Differentially Private Mixed Data Release Algorithm Based on k-prototype Clustering

doi:10.3778/j.issn.1673-9418.2003048

Abstract

Abstract:

Differential privacy is a model that provides strong privacy protection. Under the non-interactive frame-work, data managers can publish data sets processed by differential privacy protection technology for researchers to conduct mining and analysis. However, a lot of noise needs to be added in the data release process, which will destroy the data availability. Therefore, a differential privacy mixed data release algorithm based on k-prototype clus-tering is proposed. First, the k-prototype clustering algorithm is improved.
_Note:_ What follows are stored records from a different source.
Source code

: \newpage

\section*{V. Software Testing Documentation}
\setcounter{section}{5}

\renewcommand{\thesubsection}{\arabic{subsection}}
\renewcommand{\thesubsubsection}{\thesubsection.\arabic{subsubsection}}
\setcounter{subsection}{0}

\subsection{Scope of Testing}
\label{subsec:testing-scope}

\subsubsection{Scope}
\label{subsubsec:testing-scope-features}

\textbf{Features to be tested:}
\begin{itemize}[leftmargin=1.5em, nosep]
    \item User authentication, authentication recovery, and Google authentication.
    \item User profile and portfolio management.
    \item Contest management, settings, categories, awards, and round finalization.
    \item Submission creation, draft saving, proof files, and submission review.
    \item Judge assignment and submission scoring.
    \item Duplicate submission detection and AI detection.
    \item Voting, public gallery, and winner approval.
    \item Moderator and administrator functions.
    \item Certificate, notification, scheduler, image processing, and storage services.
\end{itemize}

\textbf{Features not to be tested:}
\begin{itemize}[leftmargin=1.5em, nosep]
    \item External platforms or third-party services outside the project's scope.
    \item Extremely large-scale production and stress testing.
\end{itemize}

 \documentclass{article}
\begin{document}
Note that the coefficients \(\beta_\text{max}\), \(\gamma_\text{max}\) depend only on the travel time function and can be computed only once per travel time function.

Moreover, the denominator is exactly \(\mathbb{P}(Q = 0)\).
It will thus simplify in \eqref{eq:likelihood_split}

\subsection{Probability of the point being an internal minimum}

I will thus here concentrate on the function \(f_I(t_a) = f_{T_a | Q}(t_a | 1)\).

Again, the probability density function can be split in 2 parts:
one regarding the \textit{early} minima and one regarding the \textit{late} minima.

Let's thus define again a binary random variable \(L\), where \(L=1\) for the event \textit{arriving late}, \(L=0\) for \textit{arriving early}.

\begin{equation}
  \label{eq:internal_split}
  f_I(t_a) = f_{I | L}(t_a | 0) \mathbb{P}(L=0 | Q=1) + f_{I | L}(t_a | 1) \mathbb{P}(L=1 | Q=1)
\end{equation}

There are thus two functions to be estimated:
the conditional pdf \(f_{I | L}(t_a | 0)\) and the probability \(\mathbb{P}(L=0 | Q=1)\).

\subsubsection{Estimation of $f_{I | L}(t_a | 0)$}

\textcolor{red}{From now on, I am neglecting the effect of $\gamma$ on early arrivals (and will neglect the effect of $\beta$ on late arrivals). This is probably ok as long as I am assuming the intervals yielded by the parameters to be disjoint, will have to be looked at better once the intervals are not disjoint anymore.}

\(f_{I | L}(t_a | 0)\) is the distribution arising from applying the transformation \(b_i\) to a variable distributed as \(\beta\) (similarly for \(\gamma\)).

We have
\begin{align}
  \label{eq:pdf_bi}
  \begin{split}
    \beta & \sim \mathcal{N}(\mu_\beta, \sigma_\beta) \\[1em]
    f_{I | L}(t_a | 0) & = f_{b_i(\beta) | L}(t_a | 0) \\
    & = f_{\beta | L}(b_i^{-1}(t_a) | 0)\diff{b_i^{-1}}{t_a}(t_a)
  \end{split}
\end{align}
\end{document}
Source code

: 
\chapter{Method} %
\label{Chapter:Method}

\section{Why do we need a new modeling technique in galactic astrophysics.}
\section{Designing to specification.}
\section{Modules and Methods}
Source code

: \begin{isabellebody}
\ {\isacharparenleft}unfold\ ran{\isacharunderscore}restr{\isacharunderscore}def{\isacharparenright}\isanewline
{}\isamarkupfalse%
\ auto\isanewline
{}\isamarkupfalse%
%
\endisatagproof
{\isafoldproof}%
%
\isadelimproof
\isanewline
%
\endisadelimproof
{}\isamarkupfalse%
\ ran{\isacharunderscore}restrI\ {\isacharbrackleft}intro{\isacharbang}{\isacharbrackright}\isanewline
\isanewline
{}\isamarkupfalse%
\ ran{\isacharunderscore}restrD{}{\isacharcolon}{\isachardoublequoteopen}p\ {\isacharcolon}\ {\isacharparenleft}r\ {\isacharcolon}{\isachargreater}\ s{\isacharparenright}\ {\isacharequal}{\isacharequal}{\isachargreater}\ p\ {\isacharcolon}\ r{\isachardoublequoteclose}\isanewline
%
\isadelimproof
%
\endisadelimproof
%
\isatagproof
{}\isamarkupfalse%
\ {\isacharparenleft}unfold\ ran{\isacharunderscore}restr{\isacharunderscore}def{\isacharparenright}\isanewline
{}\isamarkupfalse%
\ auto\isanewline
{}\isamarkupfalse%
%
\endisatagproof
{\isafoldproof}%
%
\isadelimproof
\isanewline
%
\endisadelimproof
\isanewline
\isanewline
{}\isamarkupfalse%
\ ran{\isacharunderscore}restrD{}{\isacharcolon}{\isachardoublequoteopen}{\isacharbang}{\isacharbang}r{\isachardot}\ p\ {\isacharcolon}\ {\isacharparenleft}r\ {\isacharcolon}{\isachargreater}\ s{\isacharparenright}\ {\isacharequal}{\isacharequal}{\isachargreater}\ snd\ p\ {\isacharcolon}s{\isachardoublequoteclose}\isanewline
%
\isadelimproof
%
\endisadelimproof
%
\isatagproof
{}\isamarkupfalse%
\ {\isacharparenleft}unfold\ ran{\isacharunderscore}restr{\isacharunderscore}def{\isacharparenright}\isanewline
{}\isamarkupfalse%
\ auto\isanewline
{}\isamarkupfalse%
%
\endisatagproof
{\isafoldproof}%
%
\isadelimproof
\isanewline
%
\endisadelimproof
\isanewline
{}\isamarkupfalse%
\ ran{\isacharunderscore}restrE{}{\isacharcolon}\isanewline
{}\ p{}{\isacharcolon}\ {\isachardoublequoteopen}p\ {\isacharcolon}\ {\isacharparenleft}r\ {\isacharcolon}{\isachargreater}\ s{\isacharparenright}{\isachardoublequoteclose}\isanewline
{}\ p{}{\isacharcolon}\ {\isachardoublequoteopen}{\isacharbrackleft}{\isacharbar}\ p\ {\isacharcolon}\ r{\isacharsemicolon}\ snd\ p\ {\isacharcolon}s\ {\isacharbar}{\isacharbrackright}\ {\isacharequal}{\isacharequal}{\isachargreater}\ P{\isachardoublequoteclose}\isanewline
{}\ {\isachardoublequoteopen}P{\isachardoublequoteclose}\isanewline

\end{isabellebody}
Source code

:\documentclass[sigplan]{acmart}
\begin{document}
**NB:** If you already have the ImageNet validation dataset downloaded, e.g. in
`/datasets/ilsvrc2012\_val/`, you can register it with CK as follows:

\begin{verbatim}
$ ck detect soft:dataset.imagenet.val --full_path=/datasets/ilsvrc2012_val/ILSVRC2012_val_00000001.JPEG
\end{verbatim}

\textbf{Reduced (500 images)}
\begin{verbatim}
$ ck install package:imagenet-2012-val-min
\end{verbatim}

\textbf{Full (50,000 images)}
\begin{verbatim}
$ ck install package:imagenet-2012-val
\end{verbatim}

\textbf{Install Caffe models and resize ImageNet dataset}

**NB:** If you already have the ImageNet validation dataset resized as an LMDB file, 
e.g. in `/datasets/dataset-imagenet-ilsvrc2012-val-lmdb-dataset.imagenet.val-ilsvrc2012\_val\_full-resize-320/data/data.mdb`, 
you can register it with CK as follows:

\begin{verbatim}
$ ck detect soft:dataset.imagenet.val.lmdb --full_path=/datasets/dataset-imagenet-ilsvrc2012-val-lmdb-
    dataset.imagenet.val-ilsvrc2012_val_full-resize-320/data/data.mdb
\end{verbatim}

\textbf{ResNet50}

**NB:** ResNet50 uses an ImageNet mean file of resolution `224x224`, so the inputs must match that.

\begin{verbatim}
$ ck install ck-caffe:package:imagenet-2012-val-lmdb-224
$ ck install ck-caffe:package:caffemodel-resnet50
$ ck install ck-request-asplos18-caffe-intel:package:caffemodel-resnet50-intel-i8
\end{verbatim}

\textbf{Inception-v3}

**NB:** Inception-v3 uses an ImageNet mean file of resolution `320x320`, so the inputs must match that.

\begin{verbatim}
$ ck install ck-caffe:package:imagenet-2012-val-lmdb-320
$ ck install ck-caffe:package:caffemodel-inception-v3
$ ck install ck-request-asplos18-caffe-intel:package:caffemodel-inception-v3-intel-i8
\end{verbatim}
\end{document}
According to different data types, different attribute difference calculation methods are selected for numerical attributes and sub-type attributes, and the more likely related records in the mixed datasets are grouped, thereby reducing the difference privacy sensitivity; Combined with the cluster center value, the differential privacy protection technology is used to process and protect data records, the Laplace mechanism is used for numerical attributes, and the exponential mechanism is used for typed attributes. The privacy analysis of the algorithm is carried out from the concept of differential privacy and the combined nature. Experimental results show that the algorithm can effectively improve data availability.

Key words: differential privacy, mixed datasets, k-prototype, clustering, data release

摘要：

差分隐私是一种提供强大隐私保护的模型。在非交互式框架下，数据管理者可发布采用差分隐私保护技术处理的数据集供研究人员进行挖掘分析。但是在数据发布过程中需要加入大量噪声，会破坏数据可用性。因此，提出了一种基于k-prototype聚类的差分隐私混合数据发布算法。首先改进k-prototype聚类算法，按数据类型的不同，对数值型属性和分类型属性分别选用不同的属性差异度计算方法，将混合数据集中更可能相关的记录分组，从而降低差分隐私敏感度；结合聚类中心值，采用差分隐私保护技术对数据记录进行处理保护，针对数值型属性使用Laplace机制，分类型属性使用指数机制；从差分隐私的概念及组合性质两方面对该算法进行隐私分析证明。实验结果表明：该算法能够有效提高数据可用性。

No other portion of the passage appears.